The first afternoon session of day 2 was on homomorphic cryptography. There were three talks: the first was on fully homomorphic encryption, and the next two on the slightly lesser-known topics of homomorphic MACs and authenticated data structures. In this post I will talk about the first two talks, which captivated me the most.
Tancrède Lepoint gave the first talk, on integer-based fully homomorphic encryption, which was a merge of two papers. Much recent work on FHE has focussed on constructions based on ring-LWE, whilst Gentry's scheme and the integer-based DGHV variant are often ignored due to large parameter sizes. The talk aimed to bridge this gap and show that actually, the integer scheme can be competitive with ring-LWE. Following on from last year's Eurocrypt paper, which allowed for better 'noise control' using modulus switching, Tancrède described how batching techniques can be used to perform parallel homomorphic operations on ciphertexts. Batching allows multiple plaintexts to be 'packed' into a single ciphertext, so that when a homomorphic operation is performed on a ciphertext, it is applied to every plaintext element in parallel. These techniques were originally developed by Smart and Vercauteren, for plaintext spaces of polynomial rings, and it turns out that the CRT can similarly be used for the scheme over the integers. The use of batching makes a huge practical difference: previously a ciphertext of size 20 million bits could only encrypt a single bit; now the same-sized ciphertext can encrypt around 300 bits.
In addition to parallel operations, effective use of batching also requires the ability to permute plaintext elements within a single ciphertext. This is possible with ring-LWE based schemes because of their nice algebraic structure, however it seems more difficult over the integers. Instead, they take advantage of the bootstrapping step, which homomorphically decrypts a ciphertext, to perform a permutation.
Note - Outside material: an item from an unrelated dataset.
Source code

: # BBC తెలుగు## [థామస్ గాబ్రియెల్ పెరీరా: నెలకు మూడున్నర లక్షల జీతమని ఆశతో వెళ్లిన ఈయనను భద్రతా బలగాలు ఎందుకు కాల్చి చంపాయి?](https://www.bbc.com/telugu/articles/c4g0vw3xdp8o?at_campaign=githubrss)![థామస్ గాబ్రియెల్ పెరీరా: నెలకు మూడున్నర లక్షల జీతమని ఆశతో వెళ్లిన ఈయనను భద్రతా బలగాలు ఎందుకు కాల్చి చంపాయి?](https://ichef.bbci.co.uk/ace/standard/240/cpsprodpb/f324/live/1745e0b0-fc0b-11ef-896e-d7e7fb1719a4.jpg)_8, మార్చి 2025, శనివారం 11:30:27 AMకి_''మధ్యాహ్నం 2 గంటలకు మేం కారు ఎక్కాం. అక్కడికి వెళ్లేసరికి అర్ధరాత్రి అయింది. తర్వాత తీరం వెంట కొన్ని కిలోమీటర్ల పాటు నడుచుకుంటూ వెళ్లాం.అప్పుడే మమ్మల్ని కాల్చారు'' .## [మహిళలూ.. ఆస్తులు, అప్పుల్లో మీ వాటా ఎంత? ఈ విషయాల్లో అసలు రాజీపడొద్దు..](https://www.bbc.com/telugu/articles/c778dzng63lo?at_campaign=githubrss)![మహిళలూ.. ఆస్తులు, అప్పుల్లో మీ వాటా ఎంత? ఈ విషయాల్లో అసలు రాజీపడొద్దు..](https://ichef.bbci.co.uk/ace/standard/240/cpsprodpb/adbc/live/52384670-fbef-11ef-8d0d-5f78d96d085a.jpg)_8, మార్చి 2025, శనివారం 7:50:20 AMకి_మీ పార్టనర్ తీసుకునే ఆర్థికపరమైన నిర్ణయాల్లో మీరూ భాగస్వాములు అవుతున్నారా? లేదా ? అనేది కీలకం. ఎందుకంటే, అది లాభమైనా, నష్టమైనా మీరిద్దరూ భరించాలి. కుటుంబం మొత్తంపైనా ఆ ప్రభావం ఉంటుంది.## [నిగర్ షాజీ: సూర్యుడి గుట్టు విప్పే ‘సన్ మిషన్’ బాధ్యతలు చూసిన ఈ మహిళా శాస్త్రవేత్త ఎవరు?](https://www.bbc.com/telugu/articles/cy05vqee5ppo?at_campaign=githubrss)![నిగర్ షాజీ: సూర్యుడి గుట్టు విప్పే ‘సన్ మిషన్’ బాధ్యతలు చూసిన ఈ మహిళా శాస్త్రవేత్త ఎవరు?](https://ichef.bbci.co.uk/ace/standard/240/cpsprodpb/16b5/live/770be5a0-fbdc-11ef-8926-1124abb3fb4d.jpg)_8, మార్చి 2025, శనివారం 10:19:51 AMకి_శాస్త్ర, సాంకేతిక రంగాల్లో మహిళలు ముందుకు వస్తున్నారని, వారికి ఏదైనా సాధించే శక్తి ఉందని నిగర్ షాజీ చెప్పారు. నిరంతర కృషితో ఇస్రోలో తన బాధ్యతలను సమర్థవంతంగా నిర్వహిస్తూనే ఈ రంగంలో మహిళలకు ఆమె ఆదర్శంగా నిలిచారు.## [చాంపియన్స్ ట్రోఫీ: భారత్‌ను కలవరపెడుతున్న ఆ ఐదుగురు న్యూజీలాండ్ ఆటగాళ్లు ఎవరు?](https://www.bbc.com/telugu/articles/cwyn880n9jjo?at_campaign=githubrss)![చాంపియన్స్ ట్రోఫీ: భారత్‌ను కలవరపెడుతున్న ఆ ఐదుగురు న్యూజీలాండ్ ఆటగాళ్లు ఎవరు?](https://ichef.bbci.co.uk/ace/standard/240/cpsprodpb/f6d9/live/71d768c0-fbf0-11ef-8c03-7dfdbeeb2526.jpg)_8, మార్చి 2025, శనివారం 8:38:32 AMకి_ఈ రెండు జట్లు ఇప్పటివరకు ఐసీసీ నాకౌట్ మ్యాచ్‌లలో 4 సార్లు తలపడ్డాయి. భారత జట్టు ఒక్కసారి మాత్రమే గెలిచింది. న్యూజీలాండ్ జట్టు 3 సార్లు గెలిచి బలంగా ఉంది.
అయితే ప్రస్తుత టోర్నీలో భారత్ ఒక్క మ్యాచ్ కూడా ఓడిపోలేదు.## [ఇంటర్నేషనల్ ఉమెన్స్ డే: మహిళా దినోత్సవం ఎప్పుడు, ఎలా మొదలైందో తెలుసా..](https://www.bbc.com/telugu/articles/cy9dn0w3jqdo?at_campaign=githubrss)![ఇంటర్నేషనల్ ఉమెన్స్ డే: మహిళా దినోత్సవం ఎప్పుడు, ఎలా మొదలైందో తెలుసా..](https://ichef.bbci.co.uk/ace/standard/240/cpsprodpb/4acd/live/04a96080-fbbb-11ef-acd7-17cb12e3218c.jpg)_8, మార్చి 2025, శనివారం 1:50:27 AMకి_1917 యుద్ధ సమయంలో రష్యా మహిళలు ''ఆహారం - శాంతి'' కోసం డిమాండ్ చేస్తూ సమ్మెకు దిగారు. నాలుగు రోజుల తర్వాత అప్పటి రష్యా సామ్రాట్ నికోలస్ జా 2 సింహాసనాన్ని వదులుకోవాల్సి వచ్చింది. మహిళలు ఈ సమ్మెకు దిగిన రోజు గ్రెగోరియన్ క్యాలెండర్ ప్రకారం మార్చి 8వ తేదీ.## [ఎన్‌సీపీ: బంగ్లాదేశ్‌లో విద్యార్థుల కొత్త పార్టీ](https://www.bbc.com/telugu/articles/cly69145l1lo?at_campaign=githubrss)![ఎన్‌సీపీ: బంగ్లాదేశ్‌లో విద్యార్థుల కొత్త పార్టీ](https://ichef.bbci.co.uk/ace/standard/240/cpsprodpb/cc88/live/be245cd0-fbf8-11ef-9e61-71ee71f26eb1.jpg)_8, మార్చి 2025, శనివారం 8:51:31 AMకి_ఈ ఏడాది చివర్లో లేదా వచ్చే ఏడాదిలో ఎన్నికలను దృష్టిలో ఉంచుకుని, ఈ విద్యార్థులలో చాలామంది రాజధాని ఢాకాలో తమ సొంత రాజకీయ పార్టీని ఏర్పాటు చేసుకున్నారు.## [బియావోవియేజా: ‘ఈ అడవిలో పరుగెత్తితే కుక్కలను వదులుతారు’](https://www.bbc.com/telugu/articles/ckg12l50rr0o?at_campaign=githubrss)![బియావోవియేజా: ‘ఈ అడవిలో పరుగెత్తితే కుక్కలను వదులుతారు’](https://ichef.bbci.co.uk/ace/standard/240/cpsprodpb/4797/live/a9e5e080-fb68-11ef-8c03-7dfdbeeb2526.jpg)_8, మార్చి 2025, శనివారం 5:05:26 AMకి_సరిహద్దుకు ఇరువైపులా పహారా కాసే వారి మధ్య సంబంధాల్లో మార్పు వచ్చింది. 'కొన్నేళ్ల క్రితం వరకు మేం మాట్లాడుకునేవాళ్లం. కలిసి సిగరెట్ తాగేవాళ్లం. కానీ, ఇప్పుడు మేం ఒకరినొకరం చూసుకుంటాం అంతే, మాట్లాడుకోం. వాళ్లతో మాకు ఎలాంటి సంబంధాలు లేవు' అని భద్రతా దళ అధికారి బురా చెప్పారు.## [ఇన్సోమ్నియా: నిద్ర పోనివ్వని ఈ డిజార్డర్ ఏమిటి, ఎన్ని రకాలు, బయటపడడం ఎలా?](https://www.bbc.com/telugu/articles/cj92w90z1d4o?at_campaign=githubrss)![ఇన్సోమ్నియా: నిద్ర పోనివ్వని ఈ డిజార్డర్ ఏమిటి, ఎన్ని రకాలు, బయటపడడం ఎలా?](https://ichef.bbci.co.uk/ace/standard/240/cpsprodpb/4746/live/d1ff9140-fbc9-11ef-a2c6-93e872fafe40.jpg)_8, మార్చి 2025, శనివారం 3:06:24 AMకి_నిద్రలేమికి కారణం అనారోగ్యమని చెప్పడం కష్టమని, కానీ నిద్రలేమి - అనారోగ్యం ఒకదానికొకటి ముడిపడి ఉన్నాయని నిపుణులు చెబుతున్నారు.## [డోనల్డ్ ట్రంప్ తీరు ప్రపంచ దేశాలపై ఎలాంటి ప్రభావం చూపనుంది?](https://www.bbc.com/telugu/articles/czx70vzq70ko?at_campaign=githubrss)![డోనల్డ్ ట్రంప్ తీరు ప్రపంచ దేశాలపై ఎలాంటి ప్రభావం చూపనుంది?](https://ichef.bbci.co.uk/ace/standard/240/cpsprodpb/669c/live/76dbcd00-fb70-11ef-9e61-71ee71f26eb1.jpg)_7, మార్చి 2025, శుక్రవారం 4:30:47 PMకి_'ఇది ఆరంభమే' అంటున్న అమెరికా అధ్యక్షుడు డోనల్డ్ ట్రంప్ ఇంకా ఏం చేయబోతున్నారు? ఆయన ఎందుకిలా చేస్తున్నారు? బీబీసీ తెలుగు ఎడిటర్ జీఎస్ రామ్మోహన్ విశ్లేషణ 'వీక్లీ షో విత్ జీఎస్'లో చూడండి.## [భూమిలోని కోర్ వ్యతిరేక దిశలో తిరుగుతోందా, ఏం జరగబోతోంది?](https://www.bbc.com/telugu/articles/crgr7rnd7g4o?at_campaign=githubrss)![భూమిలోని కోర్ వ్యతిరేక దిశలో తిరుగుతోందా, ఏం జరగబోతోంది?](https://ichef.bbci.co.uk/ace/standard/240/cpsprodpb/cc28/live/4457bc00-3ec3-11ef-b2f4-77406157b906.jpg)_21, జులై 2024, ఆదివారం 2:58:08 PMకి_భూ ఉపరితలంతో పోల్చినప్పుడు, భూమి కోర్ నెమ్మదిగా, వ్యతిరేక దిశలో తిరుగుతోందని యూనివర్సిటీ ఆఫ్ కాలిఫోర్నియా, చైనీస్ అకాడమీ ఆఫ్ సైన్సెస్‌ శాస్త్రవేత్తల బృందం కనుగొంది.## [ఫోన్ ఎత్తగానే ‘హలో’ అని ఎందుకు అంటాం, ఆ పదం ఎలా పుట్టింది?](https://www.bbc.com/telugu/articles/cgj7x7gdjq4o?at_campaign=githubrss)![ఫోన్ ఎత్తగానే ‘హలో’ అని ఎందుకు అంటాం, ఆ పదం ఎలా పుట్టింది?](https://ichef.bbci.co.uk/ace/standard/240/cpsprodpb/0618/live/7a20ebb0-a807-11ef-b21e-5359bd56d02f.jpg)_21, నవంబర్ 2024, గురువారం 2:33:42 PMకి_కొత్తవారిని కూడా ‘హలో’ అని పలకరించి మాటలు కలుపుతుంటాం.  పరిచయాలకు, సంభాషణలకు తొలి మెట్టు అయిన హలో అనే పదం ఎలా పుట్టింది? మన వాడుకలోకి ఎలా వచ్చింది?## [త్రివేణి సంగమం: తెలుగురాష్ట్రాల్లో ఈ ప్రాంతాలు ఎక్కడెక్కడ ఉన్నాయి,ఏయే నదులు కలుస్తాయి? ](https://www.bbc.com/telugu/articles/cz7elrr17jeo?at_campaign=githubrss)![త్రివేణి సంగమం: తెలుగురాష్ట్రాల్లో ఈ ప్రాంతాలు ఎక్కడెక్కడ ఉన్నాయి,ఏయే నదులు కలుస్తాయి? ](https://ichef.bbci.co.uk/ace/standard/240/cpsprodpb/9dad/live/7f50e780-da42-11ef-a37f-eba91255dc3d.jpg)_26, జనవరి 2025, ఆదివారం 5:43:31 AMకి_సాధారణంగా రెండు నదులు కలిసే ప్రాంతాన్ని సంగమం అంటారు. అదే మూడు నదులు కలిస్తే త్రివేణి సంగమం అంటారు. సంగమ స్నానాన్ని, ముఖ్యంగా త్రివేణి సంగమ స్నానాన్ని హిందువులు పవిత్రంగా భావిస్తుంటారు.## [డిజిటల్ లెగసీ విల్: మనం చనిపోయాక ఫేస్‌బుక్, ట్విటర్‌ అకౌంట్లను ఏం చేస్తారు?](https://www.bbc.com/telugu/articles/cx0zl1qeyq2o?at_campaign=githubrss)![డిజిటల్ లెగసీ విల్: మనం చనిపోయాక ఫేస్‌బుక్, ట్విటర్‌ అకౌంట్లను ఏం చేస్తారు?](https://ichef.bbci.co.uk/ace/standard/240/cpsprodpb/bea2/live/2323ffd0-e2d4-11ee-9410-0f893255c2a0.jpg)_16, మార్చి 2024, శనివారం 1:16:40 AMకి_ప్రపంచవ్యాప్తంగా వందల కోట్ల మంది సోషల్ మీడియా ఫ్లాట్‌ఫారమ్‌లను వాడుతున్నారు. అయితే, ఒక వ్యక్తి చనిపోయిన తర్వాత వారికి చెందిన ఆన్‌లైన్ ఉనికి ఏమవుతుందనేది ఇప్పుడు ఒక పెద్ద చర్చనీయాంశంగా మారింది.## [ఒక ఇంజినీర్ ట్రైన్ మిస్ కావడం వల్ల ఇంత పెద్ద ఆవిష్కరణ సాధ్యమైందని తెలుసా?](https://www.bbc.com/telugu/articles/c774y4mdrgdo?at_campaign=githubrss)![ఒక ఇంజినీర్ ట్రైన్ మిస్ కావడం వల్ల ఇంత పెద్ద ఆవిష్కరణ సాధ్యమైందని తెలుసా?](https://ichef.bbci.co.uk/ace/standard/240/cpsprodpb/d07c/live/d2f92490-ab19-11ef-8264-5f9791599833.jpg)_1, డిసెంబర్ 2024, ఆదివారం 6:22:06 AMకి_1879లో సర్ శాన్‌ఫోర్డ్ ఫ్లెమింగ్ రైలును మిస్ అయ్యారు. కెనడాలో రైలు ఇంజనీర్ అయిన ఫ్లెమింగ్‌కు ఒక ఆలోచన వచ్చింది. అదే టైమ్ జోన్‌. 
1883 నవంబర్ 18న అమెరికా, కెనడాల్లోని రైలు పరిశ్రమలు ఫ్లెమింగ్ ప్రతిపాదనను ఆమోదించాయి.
Using these techniques, they present an implementation of homomorphic AES that takes 12 minutes per block on average, compared with 5 minutes per block for the implementation from Crypto last year. This shows that integer-based FHE is still a viable option, although it is worth noting that the Crypto implementation did not use bootstrapping; it would be interesting to see if adding bootstrapping could put it much further ahead or not.
The second talk of the session was given by Dario Catalano, on homomorphic MACs for arithmetic circuits. In the scenario of delegating computation to a server, it is often important to be able to verify that the computation was carried out on the correct data, which was previously authenticated by the client. Using homomorphic MACs allows the client to verify the server's output, with respect to the function computed and the original, authenticated inputs. The key element is a mechanism whereby anyone can take a set of MAC'd messages and compute a MAC valid for the output of any function of the messages. Previous work in this area was only homomorphic for linear functions, or required the use of FHE, which is undesirable. Their construction allows homomorphism for polynomially sized circuits, is secure based only on the existence of PRFs, and is very efficient to compute the MACs. However, the complexity of verification grows with the degree of the circuit, which seems unfortunate, especially for the application of outsourced computation. Another open problem Dario mentioned was to construct a fully homomorphic MAC, for circuits of arbitrary size.